The Maths Of Uber Pool And Is It Worth It For The Driver?

Uber Pool London - Is It Worth It?

I’ve been trying to wrap my head around the idea of Uber’s pool service for a while now, and I just couldn’t find the time to do the math properly and see the end results. There is a lot of negativity about Pool, and I will try to either debunk the myth that Uber pool is bad or to see if you are indeed making less money with Uber Pool as my initial suspicion.

What is Uber Pool?

Uber Pool is a service offered by Uber London where riders get to share a ride if they’re heading in the same general direction. It has the same rates of Uber X, but if two or more riders are matched, they can save 25 percent on their rides. That sounds great on paper, but then if two or more riders are matched along the trip, the driver’s cut increases to 35%. When you take into account, the lower fare prices and the bigger cut Uber makes you can see how it can be a cause of concern for many drivers. It is ideal for Uber – they pay less to the driver, and they make more money per mile when riders are matched. No surprise they are forcing drivers to accept Pool requests.

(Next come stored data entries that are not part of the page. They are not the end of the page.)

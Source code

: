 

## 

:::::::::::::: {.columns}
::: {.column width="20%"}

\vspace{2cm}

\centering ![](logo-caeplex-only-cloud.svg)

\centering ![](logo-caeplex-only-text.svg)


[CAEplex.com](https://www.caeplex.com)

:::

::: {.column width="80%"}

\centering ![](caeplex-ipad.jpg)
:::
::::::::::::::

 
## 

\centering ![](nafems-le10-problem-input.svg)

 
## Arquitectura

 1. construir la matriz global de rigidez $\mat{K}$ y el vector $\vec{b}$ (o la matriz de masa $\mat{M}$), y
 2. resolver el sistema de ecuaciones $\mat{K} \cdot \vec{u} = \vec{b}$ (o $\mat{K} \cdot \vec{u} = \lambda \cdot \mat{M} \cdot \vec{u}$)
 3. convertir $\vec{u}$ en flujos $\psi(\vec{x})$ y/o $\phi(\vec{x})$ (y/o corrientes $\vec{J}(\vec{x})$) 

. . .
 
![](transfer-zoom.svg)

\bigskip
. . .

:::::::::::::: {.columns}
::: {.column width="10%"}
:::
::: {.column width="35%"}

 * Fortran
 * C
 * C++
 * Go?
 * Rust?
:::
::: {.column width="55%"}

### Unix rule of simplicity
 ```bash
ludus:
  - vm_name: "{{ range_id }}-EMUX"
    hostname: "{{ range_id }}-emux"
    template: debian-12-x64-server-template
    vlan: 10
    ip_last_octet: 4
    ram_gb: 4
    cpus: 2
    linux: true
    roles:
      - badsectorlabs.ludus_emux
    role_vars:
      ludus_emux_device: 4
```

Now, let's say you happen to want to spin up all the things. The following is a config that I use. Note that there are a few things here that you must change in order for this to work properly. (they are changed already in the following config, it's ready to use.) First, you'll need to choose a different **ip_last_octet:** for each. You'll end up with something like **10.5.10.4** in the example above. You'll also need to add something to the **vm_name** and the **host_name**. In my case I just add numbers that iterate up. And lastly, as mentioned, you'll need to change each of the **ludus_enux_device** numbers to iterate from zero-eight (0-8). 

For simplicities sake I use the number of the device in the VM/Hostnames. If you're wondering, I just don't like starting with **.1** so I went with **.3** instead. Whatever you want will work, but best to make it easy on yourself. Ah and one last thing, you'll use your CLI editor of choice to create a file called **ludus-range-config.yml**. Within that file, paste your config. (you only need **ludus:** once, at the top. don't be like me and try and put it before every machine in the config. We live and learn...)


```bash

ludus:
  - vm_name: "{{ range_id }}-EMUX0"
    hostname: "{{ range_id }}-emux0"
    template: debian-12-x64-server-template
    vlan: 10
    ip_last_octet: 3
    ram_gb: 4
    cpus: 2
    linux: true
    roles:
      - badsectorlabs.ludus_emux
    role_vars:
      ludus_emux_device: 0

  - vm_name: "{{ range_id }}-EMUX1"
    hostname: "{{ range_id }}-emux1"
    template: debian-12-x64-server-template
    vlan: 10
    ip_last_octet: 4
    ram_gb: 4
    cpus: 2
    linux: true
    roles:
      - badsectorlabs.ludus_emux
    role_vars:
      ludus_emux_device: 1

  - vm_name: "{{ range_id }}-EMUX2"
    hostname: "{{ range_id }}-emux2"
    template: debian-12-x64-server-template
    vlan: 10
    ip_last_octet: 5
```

In the beginning, drivers were in control – you could ignore Pool requests altogether. Many riders requested Pool by accident, not knowing what it was. I had a rider who was in a major rush and accidentally pressed Pool. When we talked about it, he asked me to ignore other Pool requests and head straight to the airport as it was an emergency. Uber realized that a lot of drivers were ignoring the other Pool and started to force it on its “partners.”

While you were in charge initially of Pool rides and it was up to you to accept a matched pool request, Uber decided to force the matching process. You didn’t have an option anymore whether to accept or reject that matched trip anymore – it added automatically. When confronted about it, Uber said that it was due to safety concerns and convenience. Rather than having to push a button and accept a trip, it was conveniently received and queued for you. Wonderful, isn’t it?

While you were able to ignore Pool requests in the beginning or cancel them at a random rate, Uber decided it will punish drivers who ignore more than two consecutive requests. They said it was a random feature to prevent riders from having a bad experience using Uber, but we all know why it is enforced – Pool. When you ignore two consecutive Pool requests Uber will force you into 10 minutes long, “well deserved” break. They will switch you off for ten minutes. If you try to go back online in these 10 minutes, you’ll receive a message like “oh, sorry, seems like you’re ignoring trip requests and you might need a break.” Awesome!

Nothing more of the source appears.